• _Try it_: Whenever a line in the listing contains "Oluşturucusu", copy that line.

┄┄┄┄┄┄┄┄┄┄┄┄┄┄┄┄┄┄┄┄

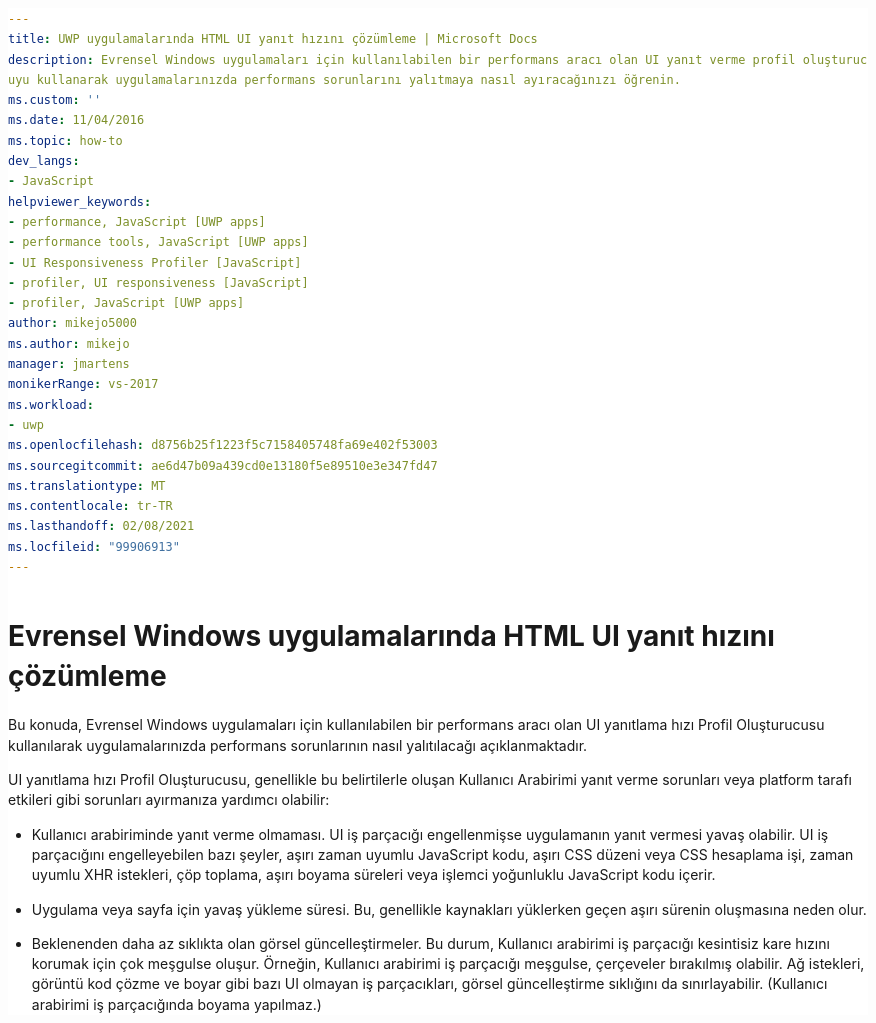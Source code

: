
 ```yaml
---
title: UWP uygulamalarında HTML UI yanıt hızını çözümleme | Microsoft Docs
description: Evrensel Windows uygulamaları için kullanılabilen bir performans aracı olan UI yanıt verme profil oluşturucuyu kullanarak uygulamalarınızda performans sorunlarını yalıtmaya nasıl ayıracağınızı öğrenin.
ms.custom: ''
ms.date: 11/04/2016
ms.topic: how-to
dev_langs:
- JavaScript
helpviewer_keywords:
- performance, JavaScript [UWP apps]
- performance tools, JavaScript [UWP apps]
- UI Responsiveness Profiler [JavaScript]
- profiler, UI responsiveness [JavaScript]
- profiler, JavaScript [UWP apps]
author: mikejo5000
ms.author: mikejo
manager: jmartens
monikerRange: vs-2017
ms.workload:
- uwp
ms.openlocfilehash: d8756b25f1223f5c7158405748fa69e402f53003
ms.sourcegitcommit: ae6d47b09a439cd0e13180f5e89510e3e347fd47
ms.translationtype: MT
ms.contentlocale: tr-TR
ms.lasthandoff: 02/08/2021
ms.locfileid: "99906913"
---
```

# <a name="analyze-html-ui-responsiveness-in-universal-windows-apps"></a>Evrensel Windows uygulamalarında HTML UI yanıt hızını çözümleme
Bu konuda, Evrensel Windows uygulamaları için kullanılabilen bir performans aracı olan UI yanıtlama hızı Profil Oluşturucusu kullanılarak uygulamalarınızda performans sorunlarının nasıl yalıtılacağı açıklanmaktadır.

 UI yanıtlama hızı Profil Oluşturucusu, genellikle bu belirtilerle oluşan Kullanıcı Arabirimi yanıt verme sorunları veya platform tarafı etkileri gibi sorunları ayırmanıza yardımcı olabilir:

- Kullanıcı arabiriminde yanıt verme olmaması. UI iş parçacığı engellenmişse uygulamanın yanıt vermesi yavaş olabilir. UI iş parçacığını engelleyebilen bazı şeyler, aşırı zaman uyumlu JavaScript kodu, aşırı CSS düzeni veya CSS hesaplama işi, zaman uyumlu XHR istekleri, çöp toplama, aşırı boyama süreleri veya işlemci yoğunluklu JavaScript kodu içerir.

- Uygulama veya sayfa için yavaş yükleme süresi. Bu, genellikle kaynakları yüklerken geçen aşırı sürenin oluşmasına neden olur.

- Beklenenden daha az sıklıkta olan görsel güncelleştirmeler. Bu durum, Kullanıcı arabirimi iş parçacığı kesintisiz kare hızını korumak için çok meşgulse oluşur. Örneğin, Kullanıcı arabirimi iş parçacığı meşgulse, çerçeveler bırakılmış olabilir. Ağ istekleri, görüntü kod çözme ve boyar gibi bazı UI olmayan iş parçacıkları, görsel güncelleştirme sıklığını da sınırlayabilir. (Kullanıcı arabirimi iş parçacığında boyama yapılmaz.)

┄┄┄┄┄┄┄┄┄┄┄┄┄┄┄┄┄┄┄┄

• _Solution for this task_:
Bu konuda, Evrensel Windows uygulamaları için kullanılabilen bir performans aracı olan UI yanıtlama hızı Profil Oluşturucusu kullanılarak uygulamalarınızda performans sorunlarının nasıl yalıtılacağı açıklanmaktadır.
 UI yanıtlama hızı Profil Oluşturucusu, genellikle bu belirtilerle oluşan Kullanıcı Arabirimi yanıt verme sorunları veya platform tarafı etkileri gibi sorunları ayırmanıza yardımcı olabilir:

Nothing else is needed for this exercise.